Lenders that have received the highest share of capital were State Bank of India (Rs 2,970 crore), Bank of Baroda (Rs 1,260 crore) and Punjab National Bank (Rs 870 crore).
Some banks that haven’t received capital from the government will face challenges in raising funds, owing to pressure on asset quality. Indian Overseas Bank, for example, which reported net losses for two successive quarters (those ended September and December 2014), saw its capital adequacy ratio drop to 10.15 per cent as of December-end from 10.99 per cent a year earlier. The average net loss for the two quarters stood at Rs 750 crore. The bank’s gross non-performing asset (NPA) ratio deteriorated by 77 basis points sequentially to 8.12 per cent, while the net NPA ratio stood at 5.52 per cent at the end of the December quarter compared to 5.17 per cent at the end of the September quarter.

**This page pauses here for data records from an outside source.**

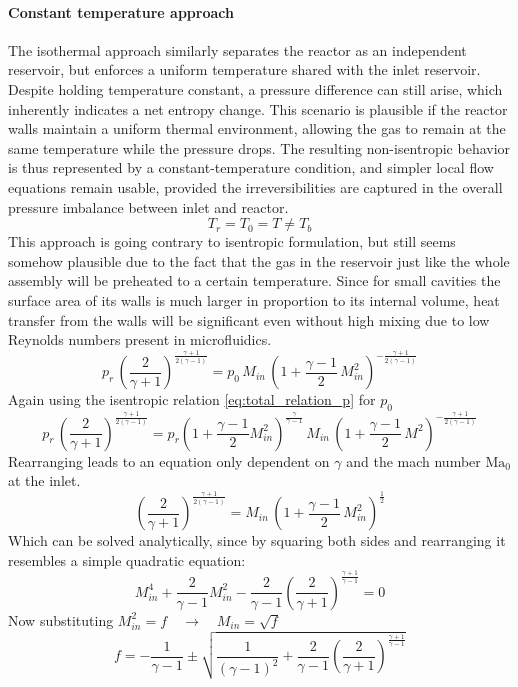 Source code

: \paragraph{Constant temperature approach}
	The isothermal approach similarly separates the reactor as an independent reservoir, but enforces a uniform temperature shared with the inlet reservoir.
	Despite holding temperature constant, a pressure difference can still arise, which inherently indicates a net entropy change.
	This scenario is plausible if the reactor walls maintain a uniform thermal environment, allowing the gas to remain at the same temperature while the pressure drops.
	The resulting non-isentropic behavior is thus represented by a constant-temperature condition, and simpler local flow equations remain usable, provided the irreversibilities are captured in the overall pressure imbalance between inlet and reactor. 
	$$
		T_r = T_0 = T \neq T_b
	$$
	This approach is going contrary to isentropic formulation, but still seems somehow plausible due to the fact that the gas in the reservoir just like the whole assembly will be preheated to a certain temperature.
	Since for small cavities the surface area of its walls is much larger in proportion to its internal volume, heat transfer from the walls will be significant even without high mixing due to low Reynolds numbers present in microfluidics.
	$$
		p_r\, \left(\frac{2}{\gamma+1}\right)^{\frac{\gamma+1}{2(\gamma-1)}}
		=  p_0\, M_{in}\,\left(1+\frac{\gamma-1}{2}\,M_{in}^2\right)^{-\frac{\gamma+1}{2(\gamma-1)}}
	$$
	Again using the isentropic relation \eqref{eq:total_relation_p} for $p_0$
	$$
		p_r\, \left(\frac{2}{\gamma+1}\right)^{\frac{\gamma+1}{2(\gamma-1)}}
		=  p_r \left(1 + \frac{\gamma - 1}{2}M_{in}^2 \right)^{\frac{\gamma}{\gamma - 1}}\, M_{in}\,\left(1+\frac{\gamma-1}{2}\,M^2\right)^{-\frac{\gamma+1}{2(\gamma-1)}}
	$$
	Rearranging leads to an equation only dependent on $\gamma$ and the mach number $\mathrm{Ma}_0$ at the inlet.
	$$
		\left(\frac{2}{\gamma+1}\right)^{\frac{\gamma+1}{2(\gamma-1)}}
		=  M_{in}\,\left(1+\frac{\gamma-1}{2}\,M_{in}^2\right)^{\frac{1}{2}}
	$$
	Which can be solved analytically, since by squaring both sides and rearranging it resembles a simple quadratic equation:
	\begin{equation}
		M_{in}^4 + \frac{2}{\gamma - 1}M_{in}^2 - \frac{2}{\gamma -1}\left(\frac{2}{\gamma + 1}\right)^{\frac{\gamma + 1}{\gamma - 1}} = 0
	\end{equation}
	Now substituting $M_{in}^2 = f \quad \to \quad M_{in} = \sqrt{f}$
	\begin{equation}
		f = -\frac{1}{\gamma - 1} \pm \sqrt{\frac{1}{(\gamma - 1)^2}
		+ \frac{2}{\gamma -1}\left(\frac{2}{\gamma + 1}\right)^{\frac{\gamma + 1}{\gamma - 1}}}
	\end{equation}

Terming the government’s decision as a major shift in its approach to allocating capital, T M Bhasin, chairman and managing director of Indian Bank and chairman of the Indian Banks’ Association, said it would encourage good performance. Indian Bank didn’t seek capital in the past five years. For the past three years, it generated retained earnings of about Rs 1,000 crore. “For the first nine months of this year, profits have been in the region of Rs 800 crore. The government infusion of Rs 280 crore will help us manage asset growth comfortably in 2015-16,” he said.
Research by Business Standard showed Bank of Baroda’s RoE for the past three financial years was as 13-21 per cent, while that State Bank of India, it was 10-16 per cent.
Allahabad Bank, which has secured a grant of Rs 320 crore, has one of the RoEs and RoAs, at 11-22 per cent and 0.57-1.02 per cent, respectively.
In the past 15 months, most PSBs couldn't tap the equity markets to raise capital, despite favourable conditions such as abundant liquidity and a buoyant stock market. This was because of subdued valuations and a sharp rise in NPAs and restructured assets. On the other hand, some private banks, which have seen valuations double, were quick to tap the stock market for raising capital.
According to Reserve Bank of India (RBI) data, the banking system's stressed advances increased to 10.7 per cent of its total advances from 10 per cent between March and September 2014. "PSBs continued to record the highest level of stressed advances at 12.9 per cent of their total advances in September, while that for private banks stood at 4.4 per cent," RBI said in its latest Financial Stability Report.